I believe more of these have been fulfilled than you give them credit for, or are more direct:

And the Blade will bind him by twain. This refers to using Callandor.

The prophecies clearly showed that the Empress would defeat those who served the Shadow, and then she would send the Dragon Reborn in to duel with Lighteater.

The simultaneous defeats of Anath and Suroth.

"Melaine and Amys dreamed of a man standing by your side with a dagger to your throat, but you did not see him." Lews Therin, Fain or Moridin or a lot of other guys. But in its literary context I think this is a herald of Lew Therin.

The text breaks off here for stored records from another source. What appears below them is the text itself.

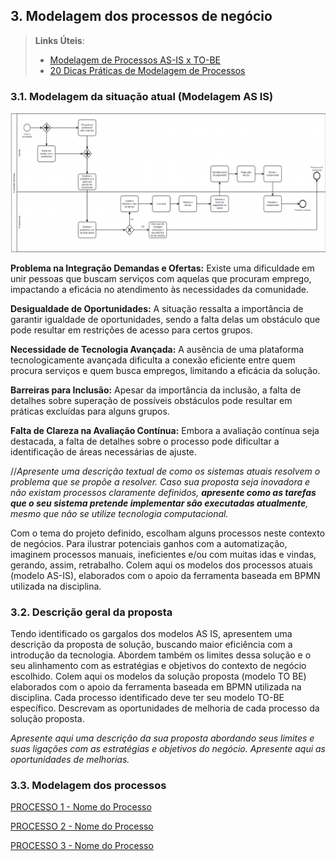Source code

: ## 3. Modelagem dos processos de negócio


> **Links Úteis**:
> - [Modelagem de Processos AS-IS x TO-BE](https://dheka.com.br/modelagem-as-is-to-be/)
> - [20 Dicas Práticas de Modelagem de Processos](https://dheka.com.br/20-dicas-praticas-de-modelagem-de-processos/)

### 3.1. Modelagem da situação atual (Modelagem AS IS)
![AS IS](./docs/images/AS%20IF.png)

**Problema na Integração Demandas e Ofertas:** 
Existe uma dificuldade em unir pessoas que buscam serviços com aquelas que procuram emprego, impactando a eficácia no atendimento às necessidades da comunidade. 

**Desigualdade de Oportunidades:** 
A situação ressalta a importância de garantir igualdade de oportunidades, sendo a falta delas um obstáculo que pode resultar em restrições de acesso para certos grupos. 

**Necessidade de Tecnologia Avançada:** 
A ausência de uma plataforma tecnologicamente avançada dificulta a conexão eficiente entre quem procura serviços e quem busca empregos, limitando a eficácia da solução. 

**Barreiras para Inclusão:** 
Apesar da importância da inclusão, a falta de detalhes sobre superação de possíveis obstáculos pode resultar em práticas excluídas para alguns grupos. 

**Falta de Clareza na Avaliação Contínua:**
Embora a avaliação contínua seja destacada, a falta de detalhes sobre o processo pode dificultar a identificação de áreas necessárias de ajuste. 

 
//_Apresente uma descrição textual de como os sistemas atuais resolvem o problema que se propõe a resolver.  Caso sua proposta seja inovadora e não existam processos claramente definidos, **apresente como as tarefas que o seu sistema pretende implementar são executadas atualmente**, mesmo que não se utilize tecnologia computacional._

Com o tema do projeto definido, escolham alguns processos neste contexto de negócios. Para ilustrar potenciais ganhos com a automatização, imaginem processos manuais, ineficientes e/ou com muitas idas e vindas, gerando, assim, retrabalho.
Colem aqui os modelos dos processos atuais (modelo AS-IS), elaborados com o apoio da ferramenta baseada em BPMN utilizada na disciplina.

### 3.2. Descrição geral da proposta

Tendo identificado os gargalos dos modelos AS IS, apresentem uma descrição da proposta de solução, buscando maior eficiência com a introdução da tecnologia. Abordem também os limites dessa solução e o seu alinhamento com as estratégias e objetivos do contexto de negócio escolhido. 
Colem aqui os modelos da solução proposta (modelo TO BE) elaborados com o apoio da ferramenta baseada em BPMN utilizada na disciplina.
Cada processo identificado deve ter seu modelo TO-BE específico. Descrevam as oportunidades de melhoria de cada processo da solução proposta.

_Apresente aqui uma descrição da sua proposta abordando seus limites e suas ligações com as estratégias e objetivos do negócio. Apresente aqui as oportunidades de melhorias._

### 3.3. Modelagem dos processos

[PROCESSO 1 - Nome do Processo](./processos/processo-1-nome-do-processo.md "Detalhamento do Processo 1.")

[PROCESSO 2 - Nome do Processo](./processos/processo-2-nome-do-processo.md "Detalhamento do Processo 2.")

[PROCESSO 3 - Nome do Processo](./processos/processo-3-nome-do-processo.md "Detalhamento do Processo 3.")
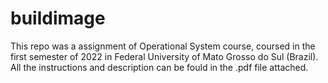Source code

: # buildimage

This repo was a assignment of Operational System course, coursed in the first semester of 2022 in Federal University of Mato Grosso do Sul (Brazil). All the instructions and description can be fould in the .pdf file attached.
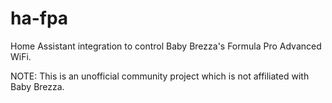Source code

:# ha-fpa
Home Assistant integration to control Baby Brezza's Formula Pro Advanced WiFi.

NOTE: This is an unofficial community project which is not affiliated with Baby Brezza.

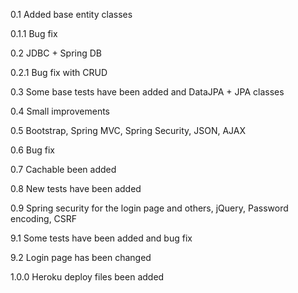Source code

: 0.1
Added base entity classes

0.1.1
Bug fix

0.2
JDBC + Spring DB

0.2.1
Bug fix with CRUD

0.3
Some base tests have been added and DataJPA + JPA classes

0.4
Small improvements

0.5
Bootstrap, Spring MVC, Spring Security, JSON, AJAX

0.6 
Bug fix

0.7
Cachable been added

0.8
New tests have been added

0.9
Spring security for the login page and others, jQuery, Password encoding, CSRF

9.1
Some tests have been added and bug fix

9.2
Login page has been changed

1.0.0
Heroku deploy files been added
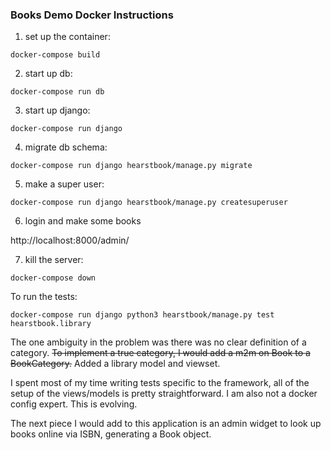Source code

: ### Books Demo Docker Instructions ###

1. set up the container:

`docker-compose build`

2. start up db:

`docker-compose run db`

3. start up django:

`docker-compose run django`

4. migrate db schema:

`docker-compose run django hearstbook/manage.py migrate`

5. make a super user:

`docker-compose run django hearstbook/manage.py createsuperuser`

6. login and make some books

http://localhost:8000/admin/

7. kill the server:

`docker-compose down`

To run the tests:

`docker-compose run django python3 hearstbook/manage.py test hearstbook.library`

The one ambiguity in the problem was there was no clear definition of a category. 
~~To implement a true category, I would add a m2m on Book to a BookCategory.~~ 
Added a library model and viewset.

I spent most of my time writing tests specific to the framework, all of the setup of the views/models is pretty straightforward. I am also not a docker config expert. This is evolving.

The next piece I would add to this application is an admin widget to look up books online via ISBN, generating a Book object.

When the One-Eyed Fool travels the halls of mourning,
...Mat inside the Tower of Ghenji

The last days of the Fallen Blacksmith's pride shall come.
Perrin's "pride" was that he was not a lord. This could also be a red herring, since "Fallen Blacksmith" could refer to Lews Therin, who forged the original seals, then fell.

Rand in chains, and it was he who was screaming. Metaphorical chains: this is the main plotline of the Gathering Storm, that Rand is trapped by his place in prophesy.

Several concerned Rand, not all bad, but all odd. Elayne, forcing him to his knees with one hand. Elayne was the one who wove the bonding.

Rand, wearing different masks, until suddenly one of those false faces was no longer a mask, but him. I wish this one carried an emotion. Either the unification of Lews-Rand, or the moment Lews took over in KoD.

Gawyn. Then she was standing in the road in front of him, and he reined in. Not because he saw her, this time, but the road that had been straight now forked right where she stood…

I think this plot thread has been nicely tied up. He made his choice when he betrayed the Younglings.

At the end of the quake, six towers remained, looming above her... Moridin, Cyndane, Moghedien, Demandred, Graendal, and Mesaana now live, though the latter was put out of the game after this dream. Moridin's most likely (but not 100%) the one that fell and rose again.

The Black Tower will be rent in blood and fire, and sisters will walk its grounds. Obviously the latter has happened, the former has to happen.

"I saw you [Rand] and another man. I couldn’t make out either face, but I knew one was of you dies, and one doesn’t."
The Moridin connection.

a broken crown, and trees flowering all around him [Perrin]. Tried to make things green in the Dream World, and while he may not yet wear the broken crown we already know how he would.

It’s Cadsuane. She is going to teach you something, you and the Asha’man. How to laugh, cry, and accept humility. I think she's done it inadvertently. Note how the Asha'man that come into her sphere get bonded, lose the black, and let go all the Taim-ishness.

"They will serve you, each in her fashion, Rand’" she said hurriedly. "I saw it." Sorilea would serve him? Suddenly Min wondered exactly what "in her fashion" meant. They have served, even Elza, who killed one of her own bosses while in Rand's service.

What did Lanfear ask for in the *Finns' world in the Age of Legends? And this time? (Moiraine's questions and wishes and Rand's third question will surely all be revealed). I'd like to know too but I think Rand is going to save Mierin before all is said and done. Much bad has come from his bias against harming women; the good of it must come.